What to work on
Copy exactly the lines of the records below, and only those lines, beginning with the line that contains "[![Build Status][ci-img]][ci]" and ending with the line that contains "# Prometheus Demo".

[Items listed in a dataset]
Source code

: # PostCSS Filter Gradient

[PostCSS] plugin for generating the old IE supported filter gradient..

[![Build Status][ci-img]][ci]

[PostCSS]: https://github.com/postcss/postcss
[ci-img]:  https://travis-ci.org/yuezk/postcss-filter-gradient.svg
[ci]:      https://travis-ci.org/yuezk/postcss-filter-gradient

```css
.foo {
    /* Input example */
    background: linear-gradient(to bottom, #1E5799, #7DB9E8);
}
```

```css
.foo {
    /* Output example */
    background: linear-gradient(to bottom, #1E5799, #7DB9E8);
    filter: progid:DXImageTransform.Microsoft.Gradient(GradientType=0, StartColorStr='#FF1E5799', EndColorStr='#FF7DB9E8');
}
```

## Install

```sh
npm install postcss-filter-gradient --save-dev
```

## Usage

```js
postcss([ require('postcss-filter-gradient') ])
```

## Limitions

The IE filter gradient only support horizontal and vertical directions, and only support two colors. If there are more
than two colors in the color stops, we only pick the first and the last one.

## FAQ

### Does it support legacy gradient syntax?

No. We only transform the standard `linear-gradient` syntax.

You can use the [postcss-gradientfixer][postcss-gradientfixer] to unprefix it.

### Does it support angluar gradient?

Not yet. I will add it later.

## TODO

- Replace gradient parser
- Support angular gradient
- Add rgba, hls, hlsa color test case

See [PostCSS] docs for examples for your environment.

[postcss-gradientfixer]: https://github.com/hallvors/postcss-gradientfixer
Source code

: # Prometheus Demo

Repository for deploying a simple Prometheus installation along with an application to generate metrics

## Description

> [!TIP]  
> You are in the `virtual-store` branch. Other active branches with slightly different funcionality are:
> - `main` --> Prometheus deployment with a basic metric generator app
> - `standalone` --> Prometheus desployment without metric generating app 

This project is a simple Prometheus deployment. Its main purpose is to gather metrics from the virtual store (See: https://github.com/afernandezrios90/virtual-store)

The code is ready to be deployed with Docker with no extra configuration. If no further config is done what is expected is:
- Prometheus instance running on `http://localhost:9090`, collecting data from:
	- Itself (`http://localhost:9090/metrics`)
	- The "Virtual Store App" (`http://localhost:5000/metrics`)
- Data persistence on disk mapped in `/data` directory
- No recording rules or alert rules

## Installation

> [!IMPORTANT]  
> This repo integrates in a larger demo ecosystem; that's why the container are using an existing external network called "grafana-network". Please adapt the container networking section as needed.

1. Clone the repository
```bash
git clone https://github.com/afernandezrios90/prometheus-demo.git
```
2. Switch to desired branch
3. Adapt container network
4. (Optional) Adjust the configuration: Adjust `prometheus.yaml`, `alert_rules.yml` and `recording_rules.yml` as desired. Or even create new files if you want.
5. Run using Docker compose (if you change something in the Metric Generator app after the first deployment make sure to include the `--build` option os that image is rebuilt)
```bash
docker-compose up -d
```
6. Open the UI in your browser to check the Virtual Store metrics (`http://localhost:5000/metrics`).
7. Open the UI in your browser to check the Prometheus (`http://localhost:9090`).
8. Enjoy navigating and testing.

Solution to the problem
[![Build Status][ci-img]][ci]

[PostCSS]: https://github.com/postcss/postcss
[ci-img]:  https://travis-ci.org/yuezk/postcss-filter-gradient.svg
[ci]:      https://travis-ci.org/yuezk/postcss-filter-gradient

```css
.foo {
    /* Input example */
    background: linear-gradient(to bottom, #1E5799, #7DB9E8);
}
```

```css
.foo {
    /* Output example */
    background: linear-gradient(to bottom, #1E5799, #7DB9E8);
    filter: progid:DXImageTransform.Microsoft.Gradient(GradientType=0, StartColorStr='#FF1E5799', EndColorStr='#FF7DB9E8');
}
```

## Install

```sh
npm install postcss-filter-gradient --save-dev
```

## Usage

```js
postcss([ require('postcss-filter-gradient') ])
```

## Limitions

The IE filter gradient only support horizontal and vertical directions, and only support two colors. If there are more
than two colors in the color stops, we only pick the first and the last one.

## FAQ

### Does it support legacy gradient syntax?

No. We only transform the standard `linear-gradient` syntax.

You can use the [postcss-gradientfixer][postcss-gradientfixer] to unprefix it.

### Does it support angluar gradient?

Not yet. I will add it later.

## TODO

- Replace gradient parser
- Support angular gradient
- Add rgba, hls, hlsa color test case

See [PostCSS] docs for examples for your environment.

[postcss-gradientfixer]: https://github.com/hallvors/postcss-gradientfixer
Source code

: # Prometheus Demo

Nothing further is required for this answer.